*Requirement*: Transcribe every record verbatim.

:: Data for review

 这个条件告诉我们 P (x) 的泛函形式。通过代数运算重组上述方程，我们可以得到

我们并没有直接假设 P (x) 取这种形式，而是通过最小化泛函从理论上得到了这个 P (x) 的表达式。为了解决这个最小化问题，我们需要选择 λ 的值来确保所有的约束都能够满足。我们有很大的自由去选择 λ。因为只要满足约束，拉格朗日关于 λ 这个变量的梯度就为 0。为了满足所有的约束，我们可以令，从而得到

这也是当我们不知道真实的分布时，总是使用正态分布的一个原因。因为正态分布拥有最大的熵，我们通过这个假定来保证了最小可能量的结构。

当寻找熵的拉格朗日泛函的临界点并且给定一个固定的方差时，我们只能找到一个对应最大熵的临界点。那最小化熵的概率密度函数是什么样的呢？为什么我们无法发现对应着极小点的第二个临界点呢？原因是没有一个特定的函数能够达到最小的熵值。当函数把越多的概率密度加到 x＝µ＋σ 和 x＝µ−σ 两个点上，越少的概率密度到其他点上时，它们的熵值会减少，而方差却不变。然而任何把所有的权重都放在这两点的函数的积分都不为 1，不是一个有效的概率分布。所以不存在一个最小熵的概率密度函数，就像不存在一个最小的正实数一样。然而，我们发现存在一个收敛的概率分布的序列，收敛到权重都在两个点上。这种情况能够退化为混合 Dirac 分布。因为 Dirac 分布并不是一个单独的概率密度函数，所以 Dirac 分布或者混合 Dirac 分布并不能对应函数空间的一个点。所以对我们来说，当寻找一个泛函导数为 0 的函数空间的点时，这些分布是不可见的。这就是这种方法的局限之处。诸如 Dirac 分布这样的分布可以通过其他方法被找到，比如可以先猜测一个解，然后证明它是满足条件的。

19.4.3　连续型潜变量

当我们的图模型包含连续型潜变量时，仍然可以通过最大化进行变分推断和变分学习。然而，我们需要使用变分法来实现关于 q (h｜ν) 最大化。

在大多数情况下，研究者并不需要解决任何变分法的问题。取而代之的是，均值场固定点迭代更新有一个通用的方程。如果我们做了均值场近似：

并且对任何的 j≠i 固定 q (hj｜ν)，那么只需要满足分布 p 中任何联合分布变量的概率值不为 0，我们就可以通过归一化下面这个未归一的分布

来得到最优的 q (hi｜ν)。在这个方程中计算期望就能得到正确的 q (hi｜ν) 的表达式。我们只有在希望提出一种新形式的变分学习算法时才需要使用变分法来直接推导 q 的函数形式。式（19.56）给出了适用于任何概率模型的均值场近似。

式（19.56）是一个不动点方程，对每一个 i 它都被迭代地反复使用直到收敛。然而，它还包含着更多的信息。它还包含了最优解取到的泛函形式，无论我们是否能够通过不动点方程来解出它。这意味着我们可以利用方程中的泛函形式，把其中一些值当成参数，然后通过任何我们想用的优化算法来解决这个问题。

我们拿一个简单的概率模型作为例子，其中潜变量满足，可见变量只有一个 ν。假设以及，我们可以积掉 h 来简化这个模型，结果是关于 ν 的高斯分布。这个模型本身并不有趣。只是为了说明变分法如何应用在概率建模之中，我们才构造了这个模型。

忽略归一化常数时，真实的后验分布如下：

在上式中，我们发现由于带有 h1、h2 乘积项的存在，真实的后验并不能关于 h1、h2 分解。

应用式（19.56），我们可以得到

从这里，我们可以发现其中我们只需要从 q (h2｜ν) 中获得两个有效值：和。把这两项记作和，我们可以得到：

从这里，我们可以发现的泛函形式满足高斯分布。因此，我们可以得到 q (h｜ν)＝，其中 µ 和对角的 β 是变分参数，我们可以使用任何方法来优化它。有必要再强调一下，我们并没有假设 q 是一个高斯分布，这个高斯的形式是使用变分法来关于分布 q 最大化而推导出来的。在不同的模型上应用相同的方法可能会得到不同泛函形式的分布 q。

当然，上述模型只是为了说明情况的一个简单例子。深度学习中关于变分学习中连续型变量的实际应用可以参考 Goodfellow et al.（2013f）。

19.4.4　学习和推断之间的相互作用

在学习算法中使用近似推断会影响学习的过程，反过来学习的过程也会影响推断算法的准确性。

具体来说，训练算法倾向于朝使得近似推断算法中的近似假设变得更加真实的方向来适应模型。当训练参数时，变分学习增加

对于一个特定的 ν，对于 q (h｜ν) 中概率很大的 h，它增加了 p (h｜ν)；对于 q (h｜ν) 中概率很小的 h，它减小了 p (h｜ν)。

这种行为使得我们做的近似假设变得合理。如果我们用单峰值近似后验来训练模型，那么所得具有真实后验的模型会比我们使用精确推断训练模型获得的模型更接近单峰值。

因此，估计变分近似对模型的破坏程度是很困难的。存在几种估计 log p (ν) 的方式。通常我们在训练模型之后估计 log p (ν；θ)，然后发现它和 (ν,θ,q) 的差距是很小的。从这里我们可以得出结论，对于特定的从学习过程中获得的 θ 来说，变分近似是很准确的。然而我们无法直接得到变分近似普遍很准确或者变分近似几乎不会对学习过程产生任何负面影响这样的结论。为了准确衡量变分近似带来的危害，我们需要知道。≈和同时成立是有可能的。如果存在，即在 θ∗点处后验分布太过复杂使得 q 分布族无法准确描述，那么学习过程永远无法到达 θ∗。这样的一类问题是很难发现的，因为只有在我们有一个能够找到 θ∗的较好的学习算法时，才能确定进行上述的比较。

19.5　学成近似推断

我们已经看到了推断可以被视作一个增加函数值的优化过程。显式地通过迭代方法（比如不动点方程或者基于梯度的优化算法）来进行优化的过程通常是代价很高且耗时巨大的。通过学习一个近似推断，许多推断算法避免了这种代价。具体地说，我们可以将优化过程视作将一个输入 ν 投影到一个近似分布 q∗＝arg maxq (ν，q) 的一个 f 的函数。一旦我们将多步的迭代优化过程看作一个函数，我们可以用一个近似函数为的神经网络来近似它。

::::

*Response area*:
 这个条件告诉我们 P (x) 的泛函形式。通过代数运算重组上述方程，我们可以得到

我们并没有直接假设 P (x) 取这种形式，而是通过最小化泛函从理论上得到了这个 P (x) 的表达式。为了解决这个最小化问题，我们需要选择 λ 的值来确保所有的约束都能够满足。我们有很大的自由去选择 λ。因为只要满足约束，拉格朗日关于 λ 这个变量的梯度就为 0。为了满足所有的约束，我们可以令，从而得到

这也是当我们不知道真实的分布时，总是使用正态分布的一个原因。因为正态分布拥有最大的熵，我们通过这个假定来保证了最小可能量的结构。

当寻找熵的拉格朗日泛函的临界点并且给定一个固定的方差时，我们只能找到一个对应最大熵的临界点。那最小化熵的概率密度函数是什么样的呢？为什么我们无法发现对应着极小点的第二个临界点呢？原因是没有一个特定的函数能够达到最小的熵值。当函数把越多的概率密度加到 x＝µ＋σ 和 x＝µ−σ 两个点上，越少的概率密度到其他点上时，它们的熵值会减少，而方差却不变。然而任何把所有的权重都放在这两点的函数的积分都不为 1，不是一个有效的概率分布。所以不存在一个最小熵的概率密度函数，就像不存在一个最小的正实数一样。然而，我们发现存在一个收敛的概率分布的序列，收敛到权重都在两个点上。这种情况能够退化为混合 Dirac 分布。因为 Dirac 分布并不是一个单独的概率密度函数，所以 Dirac 分布或者混合 Dirac 分布并不能对应函数空间的一个点。所以对我们来说，当寻找一个泛函导数为 0 的函数空间的点时，这些分布是不可见的。这就是这种方法的局限之处。诸如 Dirac 分布这样的分布可以通过其他方法被找到，比如可以先猜测一个解，然后证明它是满足条件的。

19.4.3　连续型潜变量

当我们的图模型包含连续型潜变量时，仍然可以通过最大化进行变分推断和变分学习。然而，我们需要使用变分法来实现关于 q (h｜ν) 最大化。

在大多数情况下，研究者并不需要解决任何变分法的问题。取而代之的是，均值场固定点迭代更新有一个通用的方程。如果我们做了均值场近似：

并且对任何的 j≠i 固定 q (hj｜ν)，那么只需要满足分布 p 中任何联合分布变量的概率值不为 0，我们就可以通过归一化下面这个未归一的分布

来得到最优的 q (hi｜ν)。在这个方程中计算期望就能得到正确的 q (hi｜ν) 的表达式。我们只有在希望提出一种新形式的变分学习算法时才需要使用变分法来直接推导 q 的函数形式。式（19.56）给出了适用于任何概率模型的均值场近似。

式（19.56）是一个不动点方程，对每一个 i 它都被迭代地反复使用直到收敛。然而，它还包含着更多的信息。它还包含了最优解取到的泛函形式，无论我们是否能够通过不动点方程来解出它。这意味着我们可以利用方程中的泛函形式，把其中一些值当成参数，然后通过任何我们想用的优化算法来解决这个问题。

我们拿一个简单的概率模型作为例子，其中潜变量满足，可见变量只有一个 ν。假设以及，我们可以积掉 h 来简化这个模型，结果是关于 ν 的高斯分布。这个模型本身并不有趣。只是为了说明变分法如何应用在概率建模之中，我们才构造了这个模型。

忽略归一化常数时，真实的后验分布如下：

在上式中，我们发现由于带有 h1、h2 乘积项的存在，真实的后验并不能关于 h1、h2 分解。

应用式（19.56），我们可以得到

从这里，我们可以发现其中我们只需要从 q (h2｜ν) 中获得两个有效值：和。把这两项记作和，我们可以得到：

从这里，我们可以发现的泛函形式满足高斯分布。因此，我们可以得到 q (h｜ν)＝，其中 µ 和对角的 β 是变分参数，我们可以使用任何方法来优化它。有必要再强调一下，我们并没有假设 q 是一个高斯分布，这个高斯的形式是使用变分法来关于分布 q 最大化而推导出来的。在不同的模型上应用相同的方法可能会得到不同泛函形式的分布 q。

当然，上述模型只是为了说明情况的一个简单例子。深度学习中关于变分学习中连续型变量的实际应用可以参考 Goodfellow et al.（2013f）。

19.4.4　学习和推断之间的相互作用

在学习算法中使用近似推断会影响学习的过程，反过来学习的过程也会影响推断算法的准确性。

具体来说，训练算法倾向于朝使得近似推断算法中的近似假设变得更加真实的方向来适应模型。当训练参数时，变分学习增加

对于一个特定的 ν，对于 q (h｜ν) 中概率很大的 h，它增加了 p (h｜ν)；对于 q (h｜ν) 中概率很小的 h，它减小了 p (h｜ν)。

这种行为使得我们做的近似假设变得合理。如果我们用单峰值近似后验来训练模型，那么所得具有真实后验的模型会比我们使用精确推断训练模型获得的模型更接近单峰值。

因此，估计变分近似对模型的破坏程度是很困难的。存在几种估计 log p (ν) 的方式。通常我们在训练模型之后估计 log p (ν；θ)，然后发现它和 (ν,θ,q) 的差距是很小的。从这里我们可以得出结论，对于特定的从学习过程中获得的 θ 来说，变分近似是很准确的。然而我们无法直接得到变分近似普遍很准确或者变分近似几乎不会对学习过程产生任何负面影响这样的结论。为了准确衡量变分近似带来的危害，我们需要知道。≈和同时成立是有可能的。如果存在，即在 θ∗点处后验分布太过复杂使得 q 分布族无法准确描述，那么学习过程永远无法到达 θ∗。这样的一类问题是很难发现的，因为只有在我们有一个能够找到 θ∗的较好的学习算法时，才能确定进行上述的比较。

19.5　学成近似推断

我们已经看到了推断可以被视作一个增加函数值的优化过程。显式地通过迭代方法（比如不动点方程或者基于梯度的优化算法）来进行优化的过程通常是代价很高且耗时巨大的。通过学习一个近似推断，许多推断算法避免了这种代价。具体地说，我们可以将优化过程视作将一个输入 ν 投影到一个近似分布 q∗＝arg maxq (ν，q) 的一个 f 的函数。一旦我们将多步的迭代优化过程看作一个函数，我们可以用一个近似函数为的神经网络来近似它。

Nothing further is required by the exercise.